She waited for about 15-17 minutes. Frame did not know Tolliver and does not remember

which trailer Smith approached that day. When he returned to Frame’s car, she did not

think he sold his gun because he still had something wrapped up in the same t-shirt or

windbreaker, and Smith told her it was a “no-go,” meaning he did not sell it. He returned

to her car wearing the same clothes and did not appear disheveled.

       {¶62} Later that same day, Frame recalls Smith having a lot of heroin, about eight

grams. She knows he did not have any heroin earlier that day because he would have

given her some since she was so dope sick. She has no idea where Smith got this heroin.

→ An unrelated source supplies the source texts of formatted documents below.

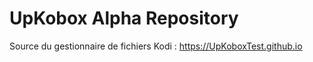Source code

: # UpKobox Alpha Repository

Source du gestionnaire de fichiers Kodi :
 https://UpKoboxTest.github.io
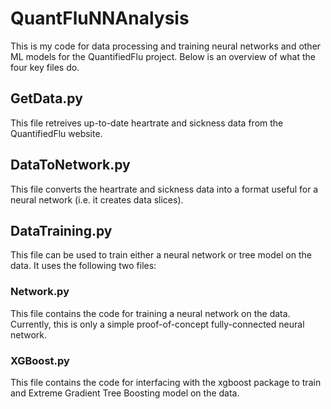 # QuantFluNNAnalysis
This is my code for data processing and training neural networks and other ML models for the QuantifiedFlu project. Below is an overview of what the four key files do.

## GetData.py
This file retreives up-to-date heartrate and sickness data from the QuantifiedFlu website.

## DataToNetwork.py
This file converts the heartrate and sickness data into a format useful for a neural network (i.e. it creates data slices).

## DataTraining.py
This file can be used to train either a neural network or tree model on the data. It uses the following two files:

### Network.py
This file contains the code for training a neural network on the data. Currently, this is only a simple proof-of-concept fully-connected neural network.

### XGBoost.py
This file contains the code for interfacing with the xgboost package to train and Extreme Gradient Tree Boosting model on the data.
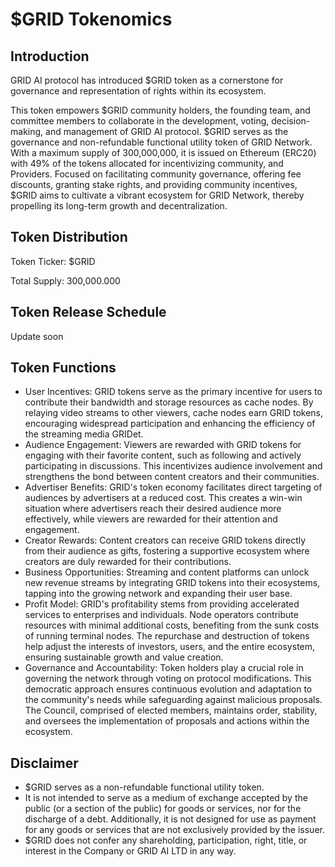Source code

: # $GRID Tokenomics

## Introduction

GRID AI protocol has introduced $GRID token as a cornerstone for governance and representation of rights within its ecosystem.

This token empowers $GRID community holders, the founding team, and committee members to collaborate in the development, voting, decision-making, and management of GRID AI protocol.
$GRID serves as the governance and non-refundable functional utility token of GRID Network. With a maximum supply of 300,000,000, it is issued on Ethereum (ERC20) with 49% of the tokens allocated for incentivizing community, and Providers. Focused on facilitating community governance, offering fee discounts, granting stake rights, and providing community incentives, $GRID aims to cultivate a vibrant ecosystem for GRID Network, thereby propelling its long-term growth and decentralization.

## Token Distribution

Token Ticker: $GRID

Total Supply: 300,000.000

## Token Release Schedule

Update soon

## Token Functions

- User Incentives: GRID tokens serve as the primary incentive for users to contribute their bandwidth and storage resources as cache nodes. By relaying video streams to other viewers, cache nodes earn GRID tokens, encouraging widespread participation and enhancing the efficiency of the streaming media GRIDet.
- Audience Engagement: Viewers are rewarded with GRID tokens for engaging with their favorite content, such as following and actively participating in discussions. This incentivizes audience involvement and strengthens the bond between content creators and their communities.
- Advertiser Benefits: GRID's token economy facilitates direct targeting of audiences by advertisers at a reduced cost. This creates a win-win situation where advertisers reach their desired audience more effectively, while viewers are rewarded for their attention and engagement.
- Creator Rewards: Content creators can receive GRID tokens directly from their audience as gifts, fostering a supportive ecosystem where creators are duly rewarded for their contributions.
- Business Opportunities: Streaming and content platforms can unlock new revenue streams by integrating GRID tokens into their ecosystems, tapping into the growing network and expanding their user base.
- Profit Model: GRID's profitability stems from providing accelerated services to enterprises and individuals. Node operators contribute resources with minimal additional costs, benefiting from the sunk costs of running terminal nodes. The repurchase and destruction of tokens help adjust the interests of investors, users, and the entire ecosystem, ensuring sustainable growth and value creation.
- Governance and Accountability: Token holders play a crucial role in governing the network through voting on protocol modifications. This democratic approach ensures continuous evolution and adaptation to the community's needs while safeguarding against malicious proposals. The Council, comprised of elected members, maintains order, stability, and oversees the implementation of proposals and actions within the ecosystem.

## Disclaimer

- $GRID serves as a non-refundable functional utility token.
- It is not intended to serve as a medium of exchange accepted by the public (or a section of the public) for goods or services, nor for the discharge of a debt. Additionally, it is not designed for use as payment for any goods or services that are not exclusively provided by the issuer.
- $GRID does not confer any shareholding, participation, right, title, or interest in the Company or GRID AI LTD in any way.
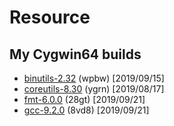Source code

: # Resource

## My Cygwin64 builds
- [binutils-2.32](https://pan.baidu.com/s/1dFrxsVEVfbIpkuDKI9iwTQ) (wpbw) [2019/09/15]
- [coreutils-8.30](https://pan.baidu.com/s/1uouQnryoUppo3_U3AEkmOg) (ygrn) [2019/08/17]
- [fmt-6.0.0](https://pan.baidu.com/s/1-69tFrsibM3Xa2LvorxrWg) (28gt) [2019/09/21]
- [gcc-9.2.0](https://pan.baidu.com/s/1HM_fr3Cj_hmdgRCOP88CLQ) (8vd8) [2019/09/21]
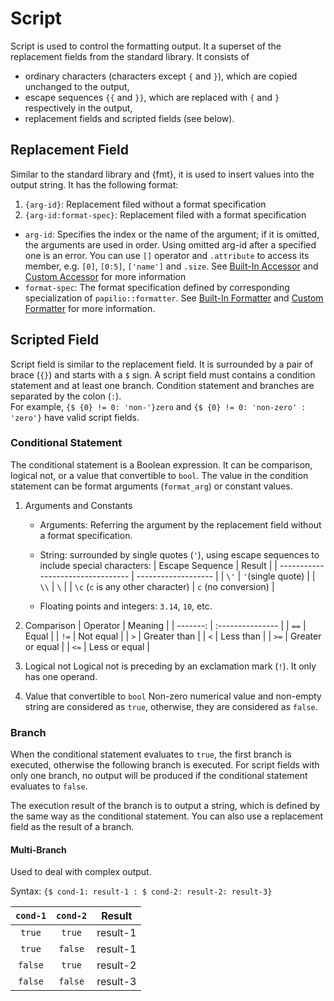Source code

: # Script
Script is used to control the formatting output. It a superset of the replacement fields from the standard library. It consists of
- ordinary characters (characters except `{` and `}`), which are copied unchanged to the output,
- escape sequences `{{` and `}}`, which are replaced with `{` and `}` respectively in the output,
- replacement fields and scripted fields (see below).

## Replacement Field
Similar to the standard library and {fmt}, it is used to insert values into the output string. It has the following format:
1. `{arg-id}`: Replacement filed without a format specification
2. `{arg-id:format-spec}`: Replacement filed with a format specification

- `arg-id`: Specifies the index or the name of the argument; if it is omitted, the arguments are used in order. Using omitted arg-id after a specified one is an error.
  You can use `[]` operator and `.attribute` to access its member, e.g. `[0]`, `[0:5]`, `['name']` and `.size`. See [Built-In Accessor](./builtin_accessor.md) and [Custom Accessor](./accessor.md) for more information
- `format-spec`: The format specification defined by corresponding specialization of `papilio::formatter`. See [Built-In Formatter](./builtin_formatter.md) and [Custom Formatter](./formatter.md) for more information.

## Scripted Field
Script field is similar to the replacement field. It is surrounded by a pair of brace (`{}`) and starts with a `$` sign. A script field must contains a condition statement and at least one branch. Condition statement and branches are separated by the colon (`:`).  
For example, `{$ {0} != 0: 'non-'}zero` and `{$ {0} != 0: 'non-zero' : 'zero'}` have valid script fields.

### Conditional Statement
The conditional statement is a Boolean expression. It can be comparison, logical not, or a value that convertible to `bool`. The value in the condition statement can be format arguments (`format_arg`) or constant values.

1. Arguments and Constants
   - Arguments: Referring the argument by the replacement field without a format specification.
    - String: surrounded by single quotes (`'`), using escape sequences to include special characters:
      | Escape Sequence                   | Result              |
      | --------------------------------- | ------------------- |
      | `\'`                              | `'`(single quote)   |
      | `\\`                              | `\`                 |
      | `\c` (`c` is any other character) | `c` (no conversion) |

    - Floating points and integers: `3.14`, `10`, etc.

2. Comparison
   | Operator | Meaning          |
   | -------: | :--------------- |
   |     `==` | Equal            |
   |     `!=` | Not equal        |
   |      `>` | Greater than     |
   |      `<` | Less than        |
   |     `>=` | Greater or equal |
   |     `<=` | Less or equal    |

3. Logical not
Logical not is preceding by an exclamation mark (`!`). It only has one operand.

1. Value that convertible to `bool`
   Non-zero numerical value and non-empty string are considered as `true`, otherwise, they are considered as `false`.

### Branch
When the conditional statement evaluates to `true`, the first branch is executed, otherwise the following branch is executed. For script fields with only one branch, no output will be produced if the conditional statement evaluates to `false`.

The execution result of the branch is to output a string, which is defined by the same way as the conditional statement. You can also use a replacement field as the result of a branch.

#### Multi-Branch
Used to deal with complex output.

Syntax: `{$ cond-1: result-1 : $ cond-2: result-2: result-3}`

| `cond-1` | `cond-2` |  Result  |
| :------: | :------: | :------: |
|  `true`  |  `true`  | result-1 |
|  `true`  | `false`  | result-1 |
| `false`  |  `true`  | result-2 |
| `false`  | `false`  | result-3 |
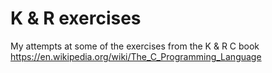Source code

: # K & R exercises
My attempts at some of the exercises from the K & R C book https://en.wikipedia.org/wiki/The_C_Programming_Language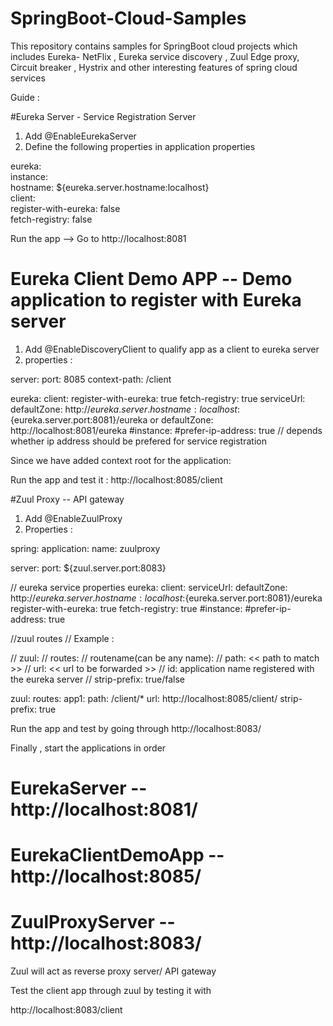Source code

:# SpringBoot-Cloud-Samples
This repository contains samples for SpringBoot cloud projects which includes Eureka- NetFlix , Eureka service discovery , Zuul Edge proxy, Circuit breaker , Hystrix  and other interesting features of spring cloud services


Guide :

#Eureka Server - Service Registration Server 

1. Add @EnableEurekaServer 
2. Define the following properties in application properties 

eureka:<br />
  instance:   <br />
    hostname: ${eureka.server.hostname:localhost} <br />
  client:<br />
    register-with-eureka: false <br />
    fetch-registry: false<br />
    

Run the app --> Go to http://localhost:8081 


# Eureka Client Demo APP -- Demo application to register with Eureka server 


1. Add @EnableDiscoveryClient to qualify app as a client to eureka server
2. properties : 

server:
  port: 8085
  context-path: /client

eureka:
  client:
    register-with-eureka: true
    fetch-registry: true
    serviceUrl:
      defaultZone:  http://${eureka.server.hostname:localhost}:${eureka.server.port:8081}/eureka
      or
      defaultZone: http://localhost:8081/eureka 
  #instance:
    #prefer-ip-address: true // depends whether ip address should be prefered for service registration 
    

Since we have added context root for the application: 

Run the app and test it : http://localhost:8085/client 


#Zuul Proxy -- API gateway


1. Add @EnableZuulProxy 
2. Properties : 


spring:
  application:
      name: zuulproxy

server:
  port: ${zuul.server.port:8083}

// eureka service properties 
eureka:
  client:
    serviceUrl:
      defaultZone:  http://${eureka.server.hostname:localhost}:${eureka.server.port:8081}/eureka
    register-with-eureka: true
    fetch-registry: true
  #instance:
    #prefer-ip-address: true

//zuul routes 
// Example :

// zuul:
//  routes:
//      routename(can be any name):
//       path: << path to match >>
//        url: << url to be forwarded >>
//        id: application name registered with the eureka server
//        strip-prefix: true/false 

zuul:
  routes:
    app1:
      path: /client/*
      url: http://localhost:8085/client/
      strip-prefix: true
      
 
 Run the app and test by going through http://localhost:8083/ 
 
 
 
 Finally , start the applications in order 
# EurekaServer  -- http://localhost:8081/
# EurekaClientDemoApp -- http://localhost:8085/
# ZuulProxyServer -- http://localhost:8083/

Zuul will act as reverse proxy server/ API gateway 

Test the client app through zuul by testing it with

http://localhost:8083/client

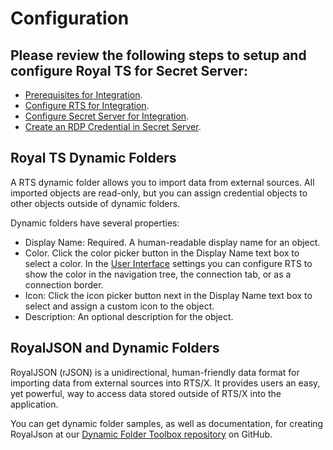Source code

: [title]: # (Configuration)
[tags]: # (introduction)
[priority]: # (100)
# Configuration

## Please review the following steps to setup and configure Royal TS for Secret Server:

   * [Prerequisites for Integration](prerequisites-integration.md).
   * [Configure RTS for Integration](configure-rts-integration.md).
   * [Configure Secret Server for Integration](configure-ss-integration.md).
   * [Create an RDP Credential in Secret Server](Create-rdp-ss.md).

## Royal TS Dynamic Folders

A RTS dynamic folder allows you to import data from external sources. All imported objects are read-only, but you can assign credential objects to other objects outside of dynamic folders.

Dynamic folders have several properties:

- Display Name: Required. A human-readable display name for an object.
- Color. Click the color picker button in the Display Name text box to select a color. In the [User Interface](https://content.royalapplications.com/Help/RoyalTS/V5/reference_options_userinterface.htm) settings you can configure RTS to show the color in the navigation tree, the connection tab, or as a connection border.
- Icon: Click the icon picker button next in the Display Name text box to select and assign a custom icon to the object.
- Description: An optional description for the object.

## RoyalJSON and Dynamic Folders

RoyalJSON (rJSON) is a unidirectional, human-friendly data format for importing data from external sources into RTS/X. It provides users an easy, yet powerful, way to access data stored outside of RTS/X into the application.

You can get dynamic folder samples, as well as documentation, for creating RoyalJson at our [Dynamic Folder Toolbox repository](https://github.com/royalapplications/toolbox/tree/master/Dynamic%20Folder) on GitHub.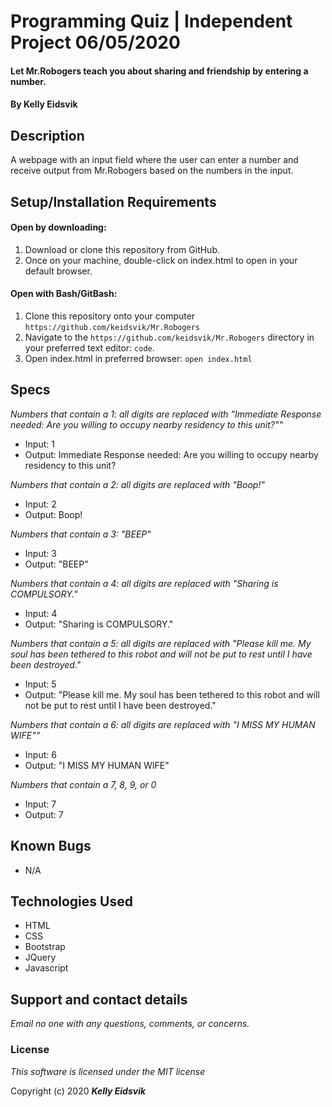 # Programming Quiz | Independent Project 06/05/2020

#### Let Mr.Robogers teach you about sharing and friendship by entering a number.

#### By **Kelly Eidsvik**

## Description

A webpage with an input field where the user can enter a number and receive output from Mr.Robogers based on the numbers in the input.

## Setup/Installation Requirements

#### Open by downloading:
1. Download or clone this repository from GitHub.
2. Once on your machine, double-click on index.html to open in your default browser.

#### Open with Bash/GitBash:
1. Clone this repository onto your computer
`https://github.com/keidsvik/Mr.Robogers`
2. Navigate to the `https://github.com/keidsvik/Mr.Robogers` directory in your preferred text editor:
`code`.
3. Open index.html in preferred browser:
`open index.html`

## Specs

_Numbers that contain a 1: all digits are replaced with "Immediate Response needed: Are you willing to occupy nearby residency to this unit?""_
* Input: 1
* Output: Immediate Response needed: Are you willing to occupy nearby residency to this unit?

_Numbers that contain a 2: all digits are replaced with "Boop!"_
* Input: 2
* Output: Boop!

_Numbers that contain a 3: "BEEP"_
* Input: 3
* Output: "BEEP"

_Numbers that contain a 4: all digits are replaced with "Sharing is COMPULSORY."_
* Input: 4
* Output:  "Sharing is COMPULSORY."

_Numbers that contain a 5: all digits are replaced with "Please kill me. My soul has been tethered to this robot and will not be put to rest until I have been destroyed."_
* Input: 5
* Output: "Please kill me. My soul has been tethered to this robot and will not be put to rest until I have been destroyed."

_Numbers that contain a 6: all digits are replaced with "I MISS MY HUMAN WIFE""_
* Input: 6
* Output: "I MISS MY HUMAN WIFE"

_Numbers that contain a 7, 8, 9, or 0_
* Input: 7
* Output: 7

## Known Bugs
* N/A

## Technologies Used
* HTML
* CSS
* Bootstrap
* JQuery
* Javascript

## Support and contact details

_Email no one with any questions, comments, or concerns._

### License

*This software is licensed under the MIT license*

Copyright (c) 2020 **_Kelly Eidsvik_**
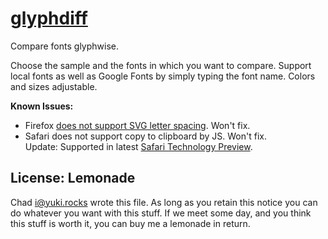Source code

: # [glyphdiff](http://glyphdiff.yuki.rocks/?text=glyphΔ&fontfamily1=Roboto%20Slab&fontfamily2=Bitter&baseline=0&color=%23009193)

Compare fonts glyphwise.

Choose the sample and the fonts in which you want to compare. Support local
fonts as well as Google Fonts by simply typing the font name. Colors and sizes
adjustable.

**Known Issues:**

- Firefox [does not support SVG letter spacing](https://bugzilla.mozilla.org/show_bug.cgi?id=371787). Won't fix.
- Safari does not support copy to clipboard by JS. Won't fix.<br>Update: Supported in latest [Safari Technology Preview](https://developer.apple.com/safari/technology-preview/).

## License: Lemonade

Chad <i@yuki.rocks> wrote this file. As long as you retain this notice you can
do whatever you want with this stuff. If we meet some day, and you think this
stuff is worth it, you can buy me a lemonade in return.
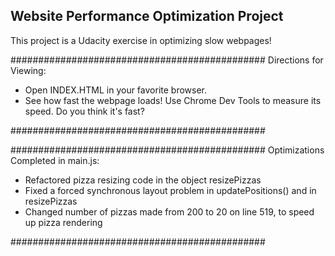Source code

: ## Website Performance Optimization Project

This project is a Udacity exercise in optimizing slow webpages!

##############################################
Directions for Viewing:

 - Open INDEX.HTML in your favorite browser. 
 - See how fast the webpage loads! Use Chrome Dev Tools to measure its speed. Do you think it's fast?

##############################################

##############################################
Optimizations Completed in main.js:
 
 - Refactored pizza resizing code in the object resizePizzas
 - Fixed a forced synchronous layout problem in updatePositions() and in resizePizzas
 - Changed number of pizzas made from 200 to 20 on line 519, to speed up pizza rendering 

##############################################

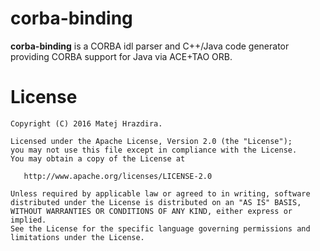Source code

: corba-binding
=============

**corba-binding** is a CORBA idl parser and C++/Java code generator providing
CORBA support for Java via ACE+TAO ORB.

License
=======

    Copyright (C) 2016 Matej Hrazdira.

    Licensed under the Apache License, Version 2.0 (the "License");
    you may not use this file except in compliance with the License.
    You may obtain a copy of the License at

       http://www.apache.org/licenses/LICENSE-2.0

    Unless required by applicable law or agreed to in writing, software
    distributed under the License is distributed on an "AS IS" BASIS,
    WITHOUT WARRANTIES OR CONDITIONS OF ANY KIND, either express or implied.
    See the License for the specific language governing permissions and
    limitations under the License.
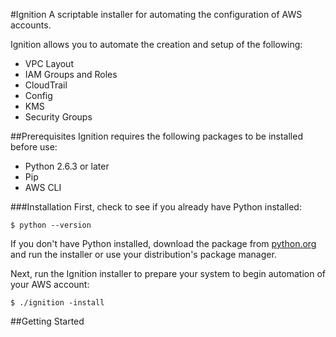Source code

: #Ignition
A scriptable installer for automating the configuration of AWS accounts.

Ignition allows you to automate the creation and setup of the following:

* VPC Layout
* IAM Groups and Roles
* CloudTrail
* Config
* KMS
* Security Groups

##Prerequisites
Ignition requires the following packages to be installed before use:

* Python 2.6.3 or later
* Pip
* AWS CLI

###Installation
First, check to see if you already have Python installed:
	
	$ python --version
	
If you don't have Python installed, download the package from [python.org](https://www.python.org/downloads/) and run the installer or use your distribution's package manager.

Next, run the Ignition installer to prepare your system to begin automation of your AWS account:

	$ ./ignition -install

##Getting Started
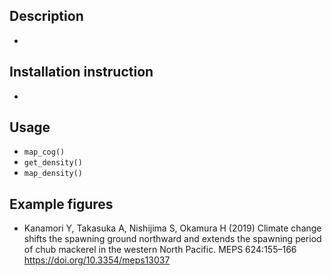 ## Description
*

## Installation instruction
*

## Usage
* `map_cog()`
* `get_density()`
* `map_density()`

## Example figures
* Kanamori Y, Takasuka A, Nishijima S, Okamura H (2019) Climate change shifts the spawning ground northward and extends the spawning period of chub mackerel in the western North Pacific. MEPS 624:155–166
https://doi.org/10.3354/meps13037

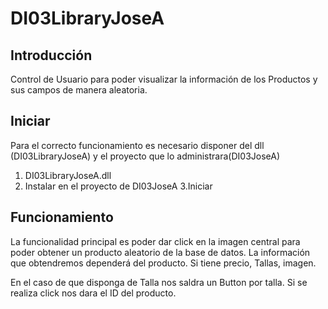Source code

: # DI03LibraryJoseA

## Introducción
Control de Usuario para poder visualizar la información de los Productos y sus campos de manera aleatoria.

## Iniciar
Para el correcto funcionamiento es necesario disponer del dll (DI03LibraryJoseA) y el proyecto que lo administrara(DI03JoseA)
  1. DI03LibraryJoseA.dll
  2. Instalar en el proyecto de DI03JoseA
  3.Iniciar
  
## Funcionamiento
La funcionalidad principal es poder dar click en la imagen central para poder obtener un producto aleatorio de la base de datos.
La información que obtendremos dependerá del producto. Si tiene precio, Tallas, imagen.

En el caso de que disponga de Talla nos saldra un Button por talla. Si se realiza click nos dara el ID del producto.
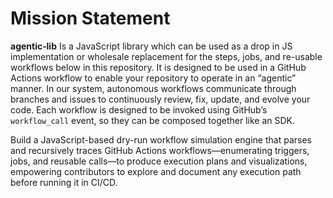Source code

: # Mission Statement

**agentic‑lib** Is a JavaScript library which can be used as a drop in JS implementation or wholesale replacement for 
the steps, jobs, and re-usable workflows below in this repository. It is designed to be used in a GitHub Actions 
workflow to enable your repository to operate in an “agentic” manner. In our system, autonomous workflows communicate
through branches and issues to continuously review, fix, update, and evolve your code. Each workflow is designed to be
invoked using GitHub’s `workflow_call` event, so they can be composed together like an SDK.

Build a JavaScript-based dry-run workflow simulation engine that parses and recursively traces GitHub Actions 
workflows—enumerating triggers, jobs, and reusable calls—to produce execution plans and visualizations, empowering
contributors to explore and document any execution path before running it in CI/CD.
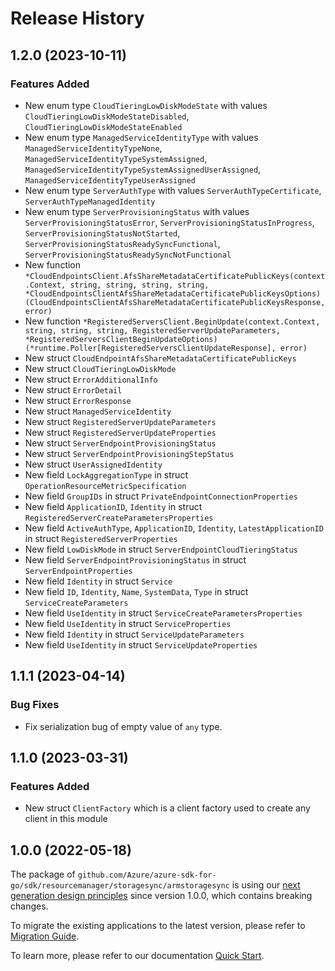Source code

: # Release History

## 1.2.0 (2023-10-11)
### Features Added

- New enum type `CloudTieringLowDiskModeState` with values `CloudTieringLowDiskModeStateDisabled`, `CloudTieringLowDiskModeStateEnabled`
- New enum type `ManagedServiceIdentityType` with values `ManagedServiceIdentityTypeNone`, `ManagedServiceIdentityTypeSystemAssigned`, `ManagedServiceIdentityTypeSystemAssignedUserAssigned`, `ManagedServiceIdentityTypeUserAssigned`
- New enum type `ServerAuthType` with values `ServerAuthTypeCertificate`, `ServerAuthTypeManagedIdentity`
- New enum type `ServerProvisioningStatus` with values `ServerProvisioningStatusError`, `ServerProvisioningStatusInProgress`, `ServerProvisioningStatusNotStarted`, `ServerProvisioningStatusReadySyncFunctional`, `ServerProvisioningStatusReadySyncNotFunctional`
- New function `*CloudEndpointsClient.AfsShareMetadataCertificatePublicKeys(context.Context, string, string, string, string, *CloudEndpointsClientAfsShareMetadataCertificatePublicKeysOptions) (CloudEndpointsClientAfsShareMetadataCertificatePublicKeysResponse, error)`
- New function `*RegisteredServersClient.BeginUpdate(context.Context, string, string, string, RegisteredServerUpdateParameters, *RegisteredServersClientBeginUpdateOptions) (*runtime.Poller[RegisteredServersClientUpdateResponse], error)`
- New struct `CloudEndpointAfsShareMetadataCertificatePublicKeys`
- New struct `CloudTieringLowDiskMode`
- New struct `ErrorAdditionalInfo`
- New struct `ErrorDetail`
- New struct `ErrorResponse`
- New struct `ManagedServiceIdentity`
- New struct `RegisteredServerUpdateParameters`
- New struct `RegisteredServerUpdateProperties`
- New struct `ServerEndpointProvisioningStatus`
- New struct `ServerEndpointProvisioningStepStatus`
- New struct `UserAssignedIdentity`
- New field `LockAggregationType` in struct `OperationResourceMetricSpecification`
- New field `GroupIDs` in struct `PrivateEndpointConnectionProperties`
- New field `ApplicationID`, `Identity` in struct `RegisteredServerCreateParametersProperties`
- New field `ActiveAuthType`, `ApplicationID`, `Identity`, `LatestApplicationID` in struct `RegisteredServerProperties`
- New field `LowDiskMode` in struct `ServerEndpointCloudTieringStatus`
- New field `ServerEndpointProvisioningStatus` in struct `ServerEndpointProperties`
- New field `Identity` in struct `Service`
- New field `ID`, `Identity`, `Name`, `SystemData`, `Type` in struct `ServiceCreateParameters`
- New field `UseIdentity` in struct `ServiceCreateParametersProperties`
- New field `UseIdentity` in struct `ServiceProperties`
- New field `Identity` in struct `ServiceUpdateParameters`
- New field `UseIdentity` in struct `ServiceUpdateProperties`


## 1.1.1 (2023-04-14)
### Bug Fixes

- Fix serialization bug of empty value of `any` type.


## 1.1.0 (2023-03-31)
### Features Added

- New struct `ClientFactory` which is a client factory used to create any client in this module


## 1.0.0 (2022-05-18)

The package of `github.com/Azure/azure-sdk-for-go/sdk/resourcemanager/storagesync/armstoragesync` is using our [next generation design principles](https://azure.github.io/azure-sdk/general_introduction.html) since version 1.0.0, which contains breaking changes.

To migrate the existing applications to the latest version, please refer to [Migration Guide](https://aka.ms/azsdk/go/mgmt/migration).

To learn more, please refer to our documentation [Quick Start](https://aka.ms/azsdk/go/mgmt).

       {¶63} Sherry Thorp also testified for the state. Thorp is a heroin and cocaine

addict who has struggled with addiction for years. She is friends with Tolliver, and Tolliver

sold her drugs on the morning of her attack. Thorp’s sister drove her in her bronze colored

car to see Tolliver at about 10 a.m. Thorp bought $20 worth of heroin and was there

about five minutes. Thorp recalls Tolliver saying that she did not have any cocaine, but

that she would have some later that day. She explained that Tolliver would have had a

lot of money on her to purchase heroin later that day. Thorp was unsure if Tolliver’s

suppliers from Cleveland were delivering the drugs or if Tolliver was getting a ride to

Cleveland to make the purchase.

       {¶64} Tolliver’s neighbor, Daniel Greathouse, testified that on the day of the attack

he was sleeping in his recliner. He woke up to his dog barking and a female screaming.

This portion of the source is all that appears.